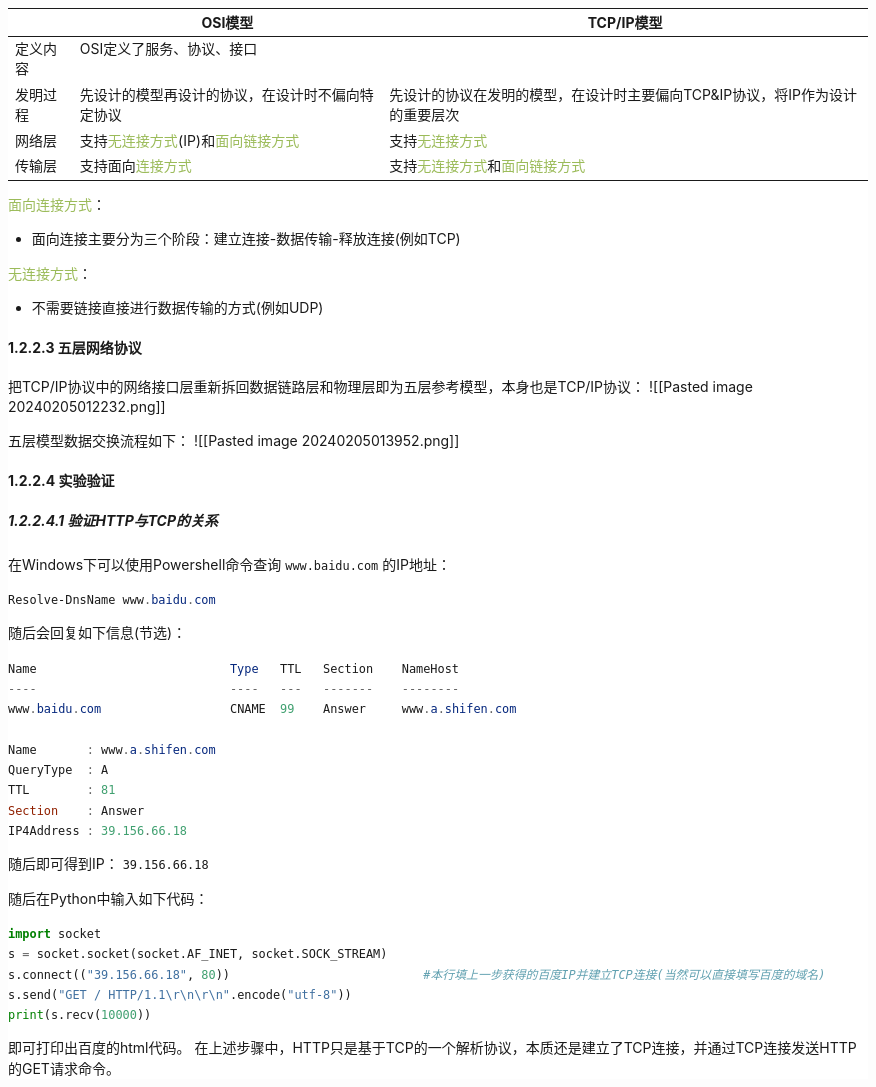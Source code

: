 |  | <center>OSI模型</center> | <center>TCP/IP模型</center> |
| ---- | ---- | ---- |
| 定义内容 | OSI定义了服务、协议、接口 |  |
| 发明过程 | 先设计的模型再设计的协议，在设计时不偏向特定协议 | 先设计的协议在发明的模型，在设计时主要偏向TCP&IP协议，将IP作为设计的重要层次 |
| 网络层 | 支持<font color="#9bbb59">无连接方式</font>(IP)和<font color="#9bbb59">面向链接方式</font> | 支持<font color="#9bbb59">无连接方式</font> |
| 传输层 | 支持面向<font color="#9bbb59">连接方式</font> | 支持<font color="#9bbb59">无连接方式</font>和<font color="#9bbb59">面向链接方式</font> |

<font color="#9bbb59">面向连接方式</font>：
- 面向连接主要分为三个阶段：建立连接-数据传输-释放连接(例如TCP)

<font color="#9bbb59">无连接方式</font>：
- 不需要链接直接进行数据传输的方式(例如UDP)

#### 1.2.2.3 五层网络协议

把TCP/IP协议中的网络接口层重新拆回数据链路层和物理层即为五层参考模型，本身也是TCP/IP协议：
![[Pasted image 20240205012232.png]]

五层模型数据交换流程如下：
![[Pasted image 20240205013952.png]]

#### 1.2.2.4 实验验证
##### 1.2.2.4.1 验证HTTP与TCP的关系

在Windows下可以使用Powershell命令查询 `www.baidu.com` 的IP地址：
```Powershell
Resolve-DnsName www.baidu.com
```
随后会回复如下信息(节选)：
```Powershell
Name                           Type   TTL   Section    NameHost
----                           ----   ---   -------    --------
www.baidu.com                  CNAME  99    Answer     www.a.shifen.com

Name       : www.a.shifen.com
QueryType  : A
TTL        : 81
Section    : Answer
IP4Address : 39.156.66.18
```
随后即可得到IP： `39.156.66.18`

随后在Python中输入如下代码：
```Python
import socket
s = socket.socket(socket.AF_INET, socket.SOCK_STREAM)
s.connect(("39.156.66.18", 80))                           #本行填上一步获得的百度IP并建立TCP连接(当然可以直接填写百度的域名)
s.send("GET / HTTP/1.1\r\n\r\n".encode("utf-8"))
print(s.recv(10000))
```
即可打印出百度的html代码。
在上述步骤中，HTTP只是基于TCP的一个解析协议，本质还是建立了TCP连接，并通过TCP连接发送HTTP的GET请求命令。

__Work order__
Would you copy every entry exactly as it stands, leaving out the pictures?

__Written response__
Source code

: |  | <center>OSI模型</center> | <center>TCP/IP模型</center> |
| ---- | ---- | ---- |
| 定义内容 | OSI定义了服务、协议、接口 |  |
| 发明过程 | 先设计的模型再设计的协议，在设计时不偏向特定协议 | 先设计的协议在发明的模型，在设计时主要偏向TCP&IP协议，将IP作为设计的重要层次 |
| 网络层 | 支持<font color="#9bbb59">无连接方式</font>(IP)和<font color="#9bbb59">面向链接方式</font> | 支持<font color="#9bbb59">无连接方式</font> |
| 传输层 | 支持面向<font color="#9bbb59">连接方式</font> | 支持<font color="#9bbb59">无连接方式</font>和<font color="#9bbb59">面向链接方式</font> |

<font color="#9bbb59">面向连接方式</font>：
- 面向连接主要分为三个阶段：建立连接-数据传输-释放连接(例如TCP)

<font color="#9bbb59">无连接方式</font>：
- 不需要链接直接进行数据传输的方式(例如UDP)

#### 1.2.2.3 五层网络协议

把TCP/IP协议中的网络接口层重新拆回数据链路层和物理层即为五层参考模型，本身也是TCP/IP协议：
![[Pasted image 20240205012232.png]]

五层模型数据交换流程如下：
![[Pasted image 20240205013952.png]]

#### 1.2.2.4 实验验证
##### 1.2.2.4.1 验证HTTP与TCP的关系

在Windows下可以使用Powershell命令查询 `www.baidu.com` 的IP地址：
```Powershell
Resolve-DnsName www.baidu.com
```
随后会回复如下信息(节选)：
```Powershell
Name                           Type   TTL   Section    NameHost
----                           ----   ---   -------    --------
www.baidu.com                  CNAME  99    Answer     www.a.shifen.com

Name       : www.a.shifen.com
QueryType  : A
TTL        : 81
Section    : Answer
IP4Address : 39.156.66.18
```
随后即可得到IP： `39.156.66.18`

随后在Python中输入如下代码：
```Python
import socket
s = socket.socket(socket.AF_INET, socket.SOCK_STREAM)
s.connect(("39.156.66.18", 80))                           #本行填上一步获得的百度IP并建立TCP连接(当然可以直接填写百度的域名)
s.send("GET / HTTP/1.1\r\n\r\n".encode("utf-8"))
print(s.recv(10000))
```
即可打印出百度的html代码。
在上述步骤中，HTTP只是基于TCP的一个解析协议，本质还是建立了TCP连接，并通过TCP连接发送HTTP的GET请求命令。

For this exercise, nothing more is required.